**Data excerpts:**
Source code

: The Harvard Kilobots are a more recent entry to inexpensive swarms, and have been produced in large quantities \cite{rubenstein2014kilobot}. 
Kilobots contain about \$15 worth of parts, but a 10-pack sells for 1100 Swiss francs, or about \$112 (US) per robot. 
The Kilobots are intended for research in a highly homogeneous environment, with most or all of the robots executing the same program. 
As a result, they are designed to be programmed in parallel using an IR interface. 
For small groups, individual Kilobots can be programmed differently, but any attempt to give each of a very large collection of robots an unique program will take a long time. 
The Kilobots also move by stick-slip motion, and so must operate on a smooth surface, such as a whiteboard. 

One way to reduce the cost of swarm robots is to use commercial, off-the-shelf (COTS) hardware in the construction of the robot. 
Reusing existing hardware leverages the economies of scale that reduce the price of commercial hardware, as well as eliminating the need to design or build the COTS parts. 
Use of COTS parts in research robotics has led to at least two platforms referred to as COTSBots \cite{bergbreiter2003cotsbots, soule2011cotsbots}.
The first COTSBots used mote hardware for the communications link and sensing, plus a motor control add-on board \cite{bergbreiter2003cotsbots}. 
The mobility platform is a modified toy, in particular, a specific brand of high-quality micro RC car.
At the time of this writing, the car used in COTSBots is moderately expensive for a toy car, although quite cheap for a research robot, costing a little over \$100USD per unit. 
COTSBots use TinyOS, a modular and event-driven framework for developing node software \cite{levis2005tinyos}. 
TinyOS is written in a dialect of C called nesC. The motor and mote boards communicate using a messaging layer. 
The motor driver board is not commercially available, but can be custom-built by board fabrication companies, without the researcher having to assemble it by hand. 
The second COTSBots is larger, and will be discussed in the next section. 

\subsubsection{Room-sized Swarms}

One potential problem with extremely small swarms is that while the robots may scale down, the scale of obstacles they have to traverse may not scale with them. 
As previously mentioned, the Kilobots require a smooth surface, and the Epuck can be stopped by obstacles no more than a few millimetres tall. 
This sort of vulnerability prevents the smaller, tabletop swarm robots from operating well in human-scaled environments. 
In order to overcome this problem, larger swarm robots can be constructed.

**EXERCISE:** Repeat the entries above verbatim, but only from the line that has "The Kilobots are" down to the line that has "Use of COTS", inclusive.

**ANSWER SPACE:**
The Kilobots are intended for research in a highly homogeneous environment, with most or all of the robots executing the same program. 
As a result, they are designed to be programmed in parallel using an IR interface. 
For small groups, individual Kilobots can be programmed differently, but any attempt to give each of a very large collection of robots an unique program will take a long time. 
The Kilobots also move by stick-slip motion, and so must operate on a smooth surface, such as a whiteboard. 

One way to reduce the cost of swarm robots is to use commercial, off-the-shelf (COTS) hardware in the construction of the robot. 
Reusing existing hardware leverages the economies of scale that reduce the price of commercial hardware, as well as eliminating the need to design or build the COTS parts. 
Use of COTS parts in research robotics has led to at least two platforms referred to as COTSBots \cite{bergbreiter2003cotsbots, soule2011cotsbots}.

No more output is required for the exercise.